= SOURCE RECORDS =
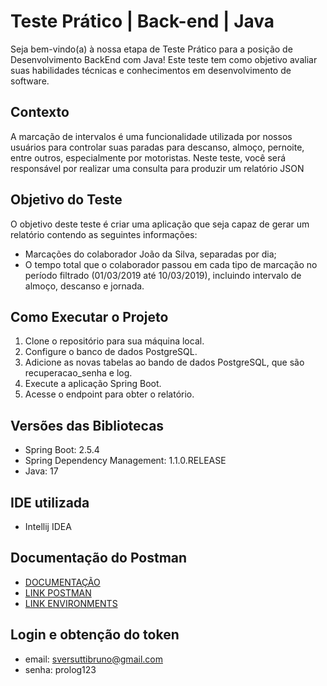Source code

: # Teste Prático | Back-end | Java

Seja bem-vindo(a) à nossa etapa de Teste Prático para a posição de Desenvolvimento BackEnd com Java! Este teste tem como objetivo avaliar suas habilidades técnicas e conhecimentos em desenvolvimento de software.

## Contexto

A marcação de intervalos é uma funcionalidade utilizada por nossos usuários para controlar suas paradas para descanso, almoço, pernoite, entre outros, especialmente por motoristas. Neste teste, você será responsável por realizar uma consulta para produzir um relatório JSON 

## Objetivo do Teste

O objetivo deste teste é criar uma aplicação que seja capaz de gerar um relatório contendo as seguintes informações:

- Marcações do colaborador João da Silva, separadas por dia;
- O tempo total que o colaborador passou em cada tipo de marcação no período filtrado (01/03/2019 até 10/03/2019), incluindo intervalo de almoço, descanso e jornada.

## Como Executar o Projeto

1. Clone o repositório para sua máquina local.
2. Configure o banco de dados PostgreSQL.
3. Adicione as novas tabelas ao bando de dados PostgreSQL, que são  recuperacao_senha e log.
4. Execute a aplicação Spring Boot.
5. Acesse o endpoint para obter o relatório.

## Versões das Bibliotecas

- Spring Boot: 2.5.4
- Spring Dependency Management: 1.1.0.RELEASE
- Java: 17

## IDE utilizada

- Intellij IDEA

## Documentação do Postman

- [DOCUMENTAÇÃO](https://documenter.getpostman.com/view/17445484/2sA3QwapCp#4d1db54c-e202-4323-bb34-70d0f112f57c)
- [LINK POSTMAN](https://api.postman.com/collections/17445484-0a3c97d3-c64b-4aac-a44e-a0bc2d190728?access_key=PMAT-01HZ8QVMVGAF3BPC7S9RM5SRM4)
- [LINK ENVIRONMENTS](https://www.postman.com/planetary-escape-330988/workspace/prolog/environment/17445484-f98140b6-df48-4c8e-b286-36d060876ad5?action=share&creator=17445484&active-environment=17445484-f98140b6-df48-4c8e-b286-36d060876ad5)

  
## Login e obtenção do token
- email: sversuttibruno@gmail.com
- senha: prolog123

= WHAT IS NEEDED =
Copy every line of the listing containing the string "dados".

= WORKED SOLUTION =
2. Configure o banco de dados PostgreSQL.
3. Adicione as novas tabelas ao bando de dados PostgreSQL, que são  recuperacao_senha e log.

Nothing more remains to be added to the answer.